Autocorrelation functions

The MSM can also be validated against the autocorrelation function (ACF) of the eigenmodes. If the simulation data is projected in the eigenmodes, then the ACF for mode $n$ should decay with a timescale equal to $-1/\lambda_n$. In this case there is only one mode to reproduce.



In [16]:

    
msm_alaTB.msms[2].do_trans(evecs=True)
acf = msm_alaTB.msms[2].acf_mode()
time = np.arange(len(acf[1]))*msm_alaTB.data[0].dt

fig, ax = plt.subplots()
ax.plot(time, acf[1], 'o')
ax.plot(time,np.exp(-time*1./msm_alaTB.msms[2].tauT[0]))

ax.set_xlim(0,200)
ax.set_ylim(0,1)

ax.set_xlabel('Time [ps]')
ax.set_ylabel('C$_{11}$(t)')









    Out[16]:





Text(0, 0.5, 'C$_{11}$(t)')

Calculation of the rate matrix

From the transition matrix we can calculate the rate matrix. One possibility is to use an approximate method based simply on a Taylor expansion (De Sancho, Mittal and Best, JCTC, 2013). We can check whether our approximate method gives a good result.
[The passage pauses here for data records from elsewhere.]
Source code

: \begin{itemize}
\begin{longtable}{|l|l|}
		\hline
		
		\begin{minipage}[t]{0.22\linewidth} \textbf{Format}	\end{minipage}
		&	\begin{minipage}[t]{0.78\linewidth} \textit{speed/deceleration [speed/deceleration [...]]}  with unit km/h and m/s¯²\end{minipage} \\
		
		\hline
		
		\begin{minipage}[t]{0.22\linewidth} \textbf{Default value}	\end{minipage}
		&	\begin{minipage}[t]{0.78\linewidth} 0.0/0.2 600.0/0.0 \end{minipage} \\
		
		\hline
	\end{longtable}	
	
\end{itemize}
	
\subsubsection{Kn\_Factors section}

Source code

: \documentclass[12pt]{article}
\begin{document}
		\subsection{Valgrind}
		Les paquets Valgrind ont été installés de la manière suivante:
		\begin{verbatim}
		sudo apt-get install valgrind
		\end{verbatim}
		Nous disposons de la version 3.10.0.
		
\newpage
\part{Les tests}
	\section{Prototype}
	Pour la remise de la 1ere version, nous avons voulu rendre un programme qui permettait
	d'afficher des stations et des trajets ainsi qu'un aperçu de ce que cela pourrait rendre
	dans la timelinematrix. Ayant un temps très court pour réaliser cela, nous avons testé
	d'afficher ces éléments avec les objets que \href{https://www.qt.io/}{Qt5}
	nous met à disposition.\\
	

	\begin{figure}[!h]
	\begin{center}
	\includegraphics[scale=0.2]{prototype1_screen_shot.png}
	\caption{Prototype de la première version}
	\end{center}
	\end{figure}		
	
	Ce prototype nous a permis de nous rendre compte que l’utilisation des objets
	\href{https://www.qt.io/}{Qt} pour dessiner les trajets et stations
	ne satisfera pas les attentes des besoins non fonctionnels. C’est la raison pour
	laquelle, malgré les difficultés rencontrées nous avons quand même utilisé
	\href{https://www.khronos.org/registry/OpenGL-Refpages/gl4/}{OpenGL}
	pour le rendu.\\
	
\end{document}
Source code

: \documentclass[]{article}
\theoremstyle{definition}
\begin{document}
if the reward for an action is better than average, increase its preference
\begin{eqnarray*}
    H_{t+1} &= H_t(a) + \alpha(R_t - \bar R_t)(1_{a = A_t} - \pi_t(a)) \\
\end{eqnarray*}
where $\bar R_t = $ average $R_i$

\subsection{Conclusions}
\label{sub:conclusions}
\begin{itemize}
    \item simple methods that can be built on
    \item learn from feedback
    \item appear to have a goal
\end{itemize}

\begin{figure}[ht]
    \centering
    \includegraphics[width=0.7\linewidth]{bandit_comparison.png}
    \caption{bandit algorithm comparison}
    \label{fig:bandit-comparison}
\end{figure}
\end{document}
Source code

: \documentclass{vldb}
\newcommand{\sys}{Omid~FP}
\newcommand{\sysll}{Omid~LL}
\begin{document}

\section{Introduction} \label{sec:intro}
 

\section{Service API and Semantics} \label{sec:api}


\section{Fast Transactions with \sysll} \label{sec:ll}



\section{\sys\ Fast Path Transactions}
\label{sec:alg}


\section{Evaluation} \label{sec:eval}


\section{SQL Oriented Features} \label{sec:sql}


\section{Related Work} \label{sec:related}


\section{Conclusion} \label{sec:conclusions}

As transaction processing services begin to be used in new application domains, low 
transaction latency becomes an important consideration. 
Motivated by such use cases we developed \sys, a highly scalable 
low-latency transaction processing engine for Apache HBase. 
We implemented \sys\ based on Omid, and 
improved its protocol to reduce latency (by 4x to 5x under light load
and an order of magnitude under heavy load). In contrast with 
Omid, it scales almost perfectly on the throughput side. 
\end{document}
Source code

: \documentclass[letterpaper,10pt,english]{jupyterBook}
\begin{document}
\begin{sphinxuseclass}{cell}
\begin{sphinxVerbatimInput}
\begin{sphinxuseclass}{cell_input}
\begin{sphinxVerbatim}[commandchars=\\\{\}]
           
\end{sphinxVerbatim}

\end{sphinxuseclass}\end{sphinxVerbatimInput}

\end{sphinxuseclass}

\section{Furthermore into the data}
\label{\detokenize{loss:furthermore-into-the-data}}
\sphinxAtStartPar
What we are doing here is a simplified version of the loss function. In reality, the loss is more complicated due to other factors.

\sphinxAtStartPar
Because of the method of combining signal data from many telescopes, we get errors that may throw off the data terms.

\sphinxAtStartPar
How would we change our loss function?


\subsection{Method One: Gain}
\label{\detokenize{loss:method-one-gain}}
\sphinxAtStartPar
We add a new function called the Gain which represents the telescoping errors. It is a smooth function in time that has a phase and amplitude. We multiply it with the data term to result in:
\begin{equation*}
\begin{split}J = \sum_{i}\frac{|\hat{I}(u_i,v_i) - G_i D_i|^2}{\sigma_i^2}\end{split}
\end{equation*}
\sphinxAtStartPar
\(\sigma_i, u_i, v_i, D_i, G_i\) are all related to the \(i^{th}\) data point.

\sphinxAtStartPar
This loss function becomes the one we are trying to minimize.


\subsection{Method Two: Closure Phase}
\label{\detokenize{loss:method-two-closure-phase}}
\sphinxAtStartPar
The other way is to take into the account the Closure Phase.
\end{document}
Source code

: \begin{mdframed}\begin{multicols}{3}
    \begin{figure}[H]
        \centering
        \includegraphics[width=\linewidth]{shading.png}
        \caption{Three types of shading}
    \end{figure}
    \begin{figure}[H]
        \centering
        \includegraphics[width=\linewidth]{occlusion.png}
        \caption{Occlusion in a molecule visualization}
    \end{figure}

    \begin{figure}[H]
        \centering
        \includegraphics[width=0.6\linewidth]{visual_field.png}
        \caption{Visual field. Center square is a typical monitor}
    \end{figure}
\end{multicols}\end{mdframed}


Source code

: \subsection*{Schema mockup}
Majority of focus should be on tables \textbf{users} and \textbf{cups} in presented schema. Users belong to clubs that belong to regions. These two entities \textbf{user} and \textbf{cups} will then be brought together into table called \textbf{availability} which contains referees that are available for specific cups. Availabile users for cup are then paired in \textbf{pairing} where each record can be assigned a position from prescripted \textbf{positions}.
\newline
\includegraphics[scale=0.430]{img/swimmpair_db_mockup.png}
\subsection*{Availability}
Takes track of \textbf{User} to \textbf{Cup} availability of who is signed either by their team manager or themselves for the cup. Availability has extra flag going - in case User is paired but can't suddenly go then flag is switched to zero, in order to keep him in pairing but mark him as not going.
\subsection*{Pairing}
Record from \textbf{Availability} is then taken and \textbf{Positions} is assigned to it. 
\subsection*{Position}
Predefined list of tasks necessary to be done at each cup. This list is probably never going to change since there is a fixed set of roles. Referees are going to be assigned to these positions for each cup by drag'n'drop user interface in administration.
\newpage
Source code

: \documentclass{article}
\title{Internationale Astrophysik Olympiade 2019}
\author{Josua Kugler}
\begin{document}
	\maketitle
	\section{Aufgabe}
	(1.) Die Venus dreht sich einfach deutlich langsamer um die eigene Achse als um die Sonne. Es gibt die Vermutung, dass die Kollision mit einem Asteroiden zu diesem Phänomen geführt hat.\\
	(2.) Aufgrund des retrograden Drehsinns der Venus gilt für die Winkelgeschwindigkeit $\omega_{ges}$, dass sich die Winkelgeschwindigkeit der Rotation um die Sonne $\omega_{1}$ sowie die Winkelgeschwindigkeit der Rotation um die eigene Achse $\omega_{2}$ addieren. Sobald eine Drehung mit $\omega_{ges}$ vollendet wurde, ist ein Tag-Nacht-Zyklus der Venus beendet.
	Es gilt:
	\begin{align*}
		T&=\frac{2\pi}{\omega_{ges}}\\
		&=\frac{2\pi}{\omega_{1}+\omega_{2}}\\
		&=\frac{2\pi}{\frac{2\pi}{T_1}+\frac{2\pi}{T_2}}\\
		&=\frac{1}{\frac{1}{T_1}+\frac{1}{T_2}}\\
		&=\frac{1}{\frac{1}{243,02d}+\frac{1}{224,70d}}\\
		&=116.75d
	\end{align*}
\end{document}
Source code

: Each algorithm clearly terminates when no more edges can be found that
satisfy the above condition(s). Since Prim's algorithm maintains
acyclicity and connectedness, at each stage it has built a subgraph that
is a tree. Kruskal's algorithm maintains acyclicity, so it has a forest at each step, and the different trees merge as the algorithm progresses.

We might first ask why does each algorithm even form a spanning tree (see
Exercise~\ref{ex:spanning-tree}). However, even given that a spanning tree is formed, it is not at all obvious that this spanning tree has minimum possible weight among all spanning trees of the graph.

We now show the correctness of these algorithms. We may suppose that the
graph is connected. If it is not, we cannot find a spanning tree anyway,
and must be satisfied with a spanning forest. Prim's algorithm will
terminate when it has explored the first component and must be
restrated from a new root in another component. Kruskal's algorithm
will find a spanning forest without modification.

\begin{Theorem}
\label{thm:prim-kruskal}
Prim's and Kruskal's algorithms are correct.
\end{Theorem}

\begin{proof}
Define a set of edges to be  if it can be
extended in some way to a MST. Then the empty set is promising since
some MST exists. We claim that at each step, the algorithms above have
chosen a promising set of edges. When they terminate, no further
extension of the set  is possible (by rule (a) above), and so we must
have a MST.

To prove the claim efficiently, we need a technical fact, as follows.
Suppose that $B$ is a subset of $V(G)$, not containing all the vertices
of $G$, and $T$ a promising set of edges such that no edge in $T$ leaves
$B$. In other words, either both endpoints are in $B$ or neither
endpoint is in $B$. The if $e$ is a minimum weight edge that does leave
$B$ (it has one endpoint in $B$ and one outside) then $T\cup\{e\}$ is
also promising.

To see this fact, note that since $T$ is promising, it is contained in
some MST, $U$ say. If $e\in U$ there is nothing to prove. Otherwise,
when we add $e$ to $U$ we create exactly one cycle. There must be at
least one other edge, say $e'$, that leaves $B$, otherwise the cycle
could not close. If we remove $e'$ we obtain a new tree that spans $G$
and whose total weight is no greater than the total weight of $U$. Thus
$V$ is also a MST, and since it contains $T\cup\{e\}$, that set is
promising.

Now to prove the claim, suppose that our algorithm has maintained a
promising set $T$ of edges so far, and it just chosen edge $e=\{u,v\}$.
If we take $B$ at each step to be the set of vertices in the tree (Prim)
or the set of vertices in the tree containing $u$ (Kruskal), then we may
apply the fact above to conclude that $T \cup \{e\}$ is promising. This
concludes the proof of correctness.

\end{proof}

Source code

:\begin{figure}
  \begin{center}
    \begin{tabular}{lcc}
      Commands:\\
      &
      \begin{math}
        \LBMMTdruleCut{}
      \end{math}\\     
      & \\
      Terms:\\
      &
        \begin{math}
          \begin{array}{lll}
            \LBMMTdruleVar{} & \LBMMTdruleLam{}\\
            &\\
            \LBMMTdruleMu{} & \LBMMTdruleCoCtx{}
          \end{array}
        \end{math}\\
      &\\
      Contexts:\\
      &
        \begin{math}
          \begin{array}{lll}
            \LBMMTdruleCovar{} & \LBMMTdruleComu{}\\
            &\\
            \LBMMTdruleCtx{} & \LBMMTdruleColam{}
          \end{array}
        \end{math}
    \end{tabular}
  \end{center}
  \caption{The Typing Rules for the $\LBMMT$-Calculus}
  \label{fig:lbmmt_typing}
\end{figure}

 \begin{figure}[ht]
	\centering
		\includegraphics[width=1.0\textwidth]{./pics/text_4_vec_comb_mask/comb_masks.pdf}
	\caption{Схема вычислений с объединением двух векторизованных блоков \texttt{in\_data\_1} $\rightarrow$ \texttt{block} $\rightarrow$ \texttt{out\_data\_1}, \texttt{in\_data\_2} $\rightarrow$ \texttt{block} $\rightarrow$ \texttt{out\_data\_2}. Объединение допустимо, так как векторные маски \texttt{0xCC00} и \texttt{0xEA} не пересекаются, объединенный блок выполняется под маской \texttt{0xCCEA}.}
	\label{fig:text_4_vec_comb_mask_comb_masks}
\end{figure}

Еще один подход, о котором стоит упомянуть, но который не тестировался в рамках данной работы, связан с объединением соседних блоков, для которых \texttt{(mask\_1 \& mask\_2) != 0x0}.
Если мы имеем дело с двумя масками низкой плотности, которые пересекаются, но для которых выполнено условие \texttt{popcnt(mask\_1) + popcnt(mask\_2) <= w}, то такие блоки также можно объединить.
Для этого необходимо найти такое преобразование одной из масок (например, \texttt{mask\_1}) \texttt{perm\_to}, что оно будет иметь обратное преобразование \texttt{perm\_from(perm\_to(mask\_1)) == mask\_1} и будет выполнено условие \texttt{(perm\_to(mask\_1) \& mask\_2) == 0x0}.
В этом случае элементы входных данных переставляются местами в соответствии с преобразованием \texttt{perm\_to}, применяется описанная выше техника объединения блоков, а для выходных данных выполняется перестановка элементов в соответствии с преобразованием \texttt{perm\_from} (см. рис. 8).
We use short times since we have checked that short times are sufficient in this case for obtaining converged relaxation times.



In [17]:

    
fig, ax = plt.subplots(1,2, figsize=(7.5,3.5))
for i in [1, 2, 5, 7, 10, 20]:
    msm_alaTB.msms[i].do_rate()
    ax[0].errorbar(msm_alaTB.msms[i].tauT, msm_alaTB.msms[i].tauK, fmt='o', xerr=msm_alaTB.msms[i].tau_std, markersize=10, label=str(i))
    ax[1].errorbar(msm_alaTB.msms[i].peqT, msm_alaTB.msms[i].peqK, fmt='o', xerr=msm_alaTB.msms[i].peq_std, markersize=10, label=str(i))

ax[0].plot([0,100],[0,100],'--', color='lightgray')
ax[0].set_xlabel(r'$\tau_T$ [ps]', fontsize=20)
ax[0].set_ylabel(r'$\tau_K$ [ps]', fontsize=20)
ax[0].set_xlim(0,60)
ax[0].set_ylim(0,60)

ax[1].plot([0.1,1],[0.1,1],'--', color='lightgray')
ax[1].set_xlabel(r'$p_T$', fontsize=20)
ax[1].set_ylabel(r'$p_K$', fontsize=20)
ax[1].set_xlim(0.2,0.8)
ax[1].set_ylim(0.2,0.8)

ax[0].legend(fontsize=9, bbox_to_anchor=(1.0, 0.65))
plt.tight_layout(pad=0.4, w_pad=3)

The method produces acceptable solutions for short lag times (up to 5-10 ps) although the result rapidly diverges from the transition matrix relaxation time at long lag times. Equilibrium probabilities are recovered correctly at all lag times from the rate matrices.